I would like to thank all of my clients for the trust that they have placed in me this year to manage their investments. Before I review 2016, and make my market predictions for 2017, I wanted to wish you and your family a Happy Holiday. This will be my last post of the year. I promise that next year I will continue to probe for potential market risks, as well as seek out new investments that can help you meet your goals. It would be very satisfying to repeat the 2016 return next year!
2016 will go down as a year full of surprises. Merriam-Webster best encapsulates 2016 with their Word of the Year, ‘Surreal’. Here are a few of this years biggest surprises:
- The U.S. stock market had the worst start ever to begin the year, only to finish with one of the biggest rallies.

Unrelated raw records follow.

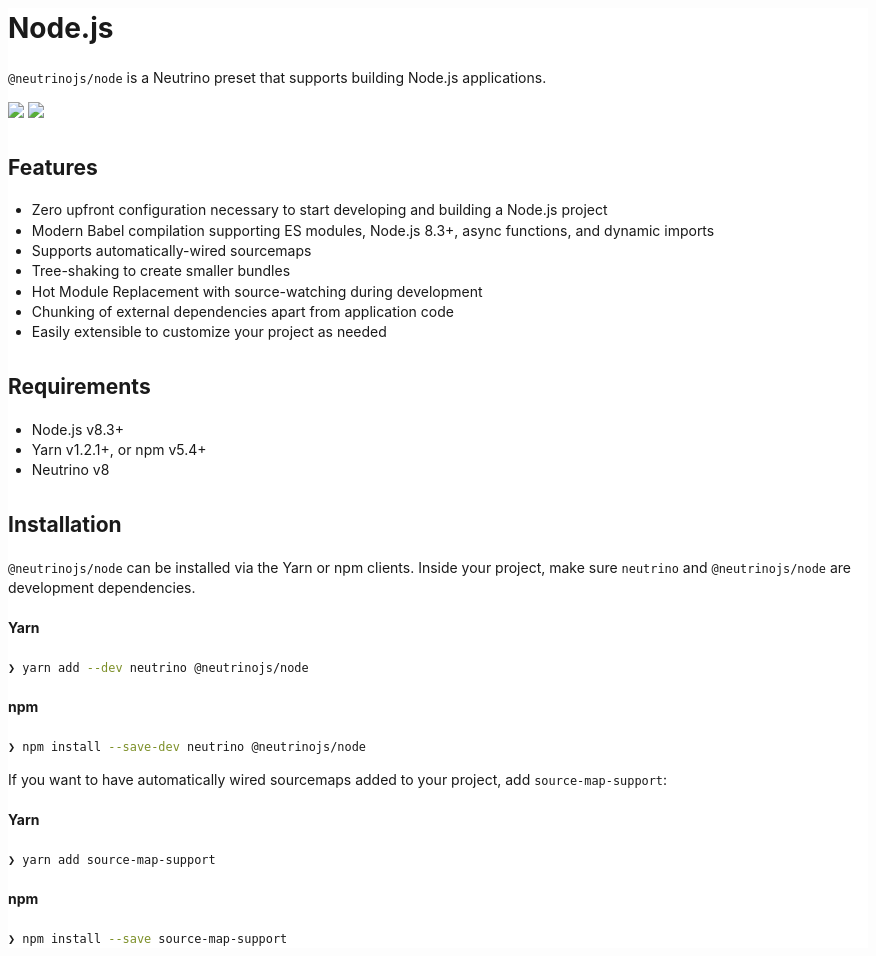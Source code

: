 # Node.js

`@neutrinojs/node` is a Neutrino preset that supports building Node.js applications.

![](https://img.shields.io/npm/v/@neutrinojs/node.svg) ![](https://img.shields.io/npm/dt/@neutrinojs/node.svg)

## Features

* Zero upfront configuration necessary to start developing and building a Node.js project
* Modern Babel compilation supporting ES modules, Node.js 8.3+, async functions, and dynamic imports
* Supports automatically-wired sourcemaps
* Tree-shaking to create smaller bundles
* Hot Module Replacement with source-watching during development
* Chunking of external dependencies apart from application code
* Easily extensible to customize your project as needed

## Requirements

* Node.js v8.3+
* Yarn v1.2.1+, or npm v5.4+
* Neutrino v8

## Installation

`@neutrinojs/node` can be installed via the Yarn or npm clients. Inside your project, make sure `neutrino` and `@neutrinojs/node` are development dependencies.

#### Yarn

```bash
❯ yarn add --dev neutrino @neutrinojs/node
```

#### npm

```bash
❯ npm install --save-dev neutrino @neutrinojs/node
```

If you want to have automatically wired sourcemaps added to your project, add `source-map-support`:

#### Yarn

```bash
❯ yarn add source-map-support
```

#### npm

```bash
❯ npm install --save source-map-support
```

- Oil fell to as low as $26 a barrel only to rebound 100% to $52 a barrel.
- The gold bulls drove up prices 25% in the first part of the year, and then prices collapsed 17% in the second half of the year.
- The political surprises began on June 23rd when Britain voted to leave the European Union, which was one-upped by American voters, electing an anti-establishment president.
- On July 8th, the 10-year Treasury fell to an all-time low of 1.38%, and has now nearly doubled to 2.60%.
- And don’t forget the Cubs won the World Series!
I’ll leave my market predictions for 2017 to the prognosticators who make a living out of predicting the future. Nobody could have predicted all of the “surreal” events that occurred in 2016. Larry Fink, who has been named one of the “World’s Best CEO’s” by Barron’s for nine consecutive years, said on CNBC yesterday that retirees should own more equities and less bonds. About one year ago, he was predicting a further 10% drop in equities after stocks had already fallen 10%. I’m positive that he would not have given that same advice last year! Mohamed El-Erian, who some consider the world’s best economist, is warning investors to raise more cash. His interview on Bloomberg TV the other day was very ominous. The only problem is that he has been giving the same warnings all year that investors should hold more cash. I expect him to double down on his warnings to hold cash. I would bet the house that at some point he will get it very right. Timing the correction is the difficult part. If these two market experts can’t make accurate predictions, then their guesses are as good as mine.
While I avoid making market predictions, I monitor for potential market risks. Here are five warning signs that the market is fully valued heading into 2017:
- There are more positive leading indicators flashing green than I can remember. Gallup’s U.S. Economic Confidence Index is at another new high in its nine-year trend. You will find many more buying opportunities when confidence is near lows and not at all-time highs.
- TrimTabs, which reports market inflows and outflows, showed that the market inflows since Election Day is equal to 1.5X of all the inflows in 2015. The CEO was quoted as saying, “One has to wonder who’s left to buy.”
- Rising stock prices have become unhinged from corporate earnings, which haven’t risen as fast. Those that buy stocks with high P/E ratios are betting that future earnings will eventually catch-up to current prices.
- TimTabs has noted that buybacks have tumbled to the lowest level in 5 years and insider buying is at the lowest level since 2011.
- The Chinese economy is under pressure from a large debt burden. President elect-Trump’s campaign promise to bring jobs back to the U.S. is very negative for China. He has proven to be a very effective campaigner and has no problem tarnishing his opponents to gain the advantage. He is a master deal-maker and his cabinet/advisors are also full of successful deal-makers. The early signs are that he is not going to play nice with China.
Optimism around Trump’s agenda is the major reason why the stock market has surged and keeps hitting record high after record high. U.S. business leaders are getting behind him 100% to bring manufacturing jobs back to the U.S.. Profits will rise if Trump can accomplish his aggressive agenda. However, the risks that I noted above are warning signs that markets will remain volatile.
I wish you and your family a healthy and prosperous 2017!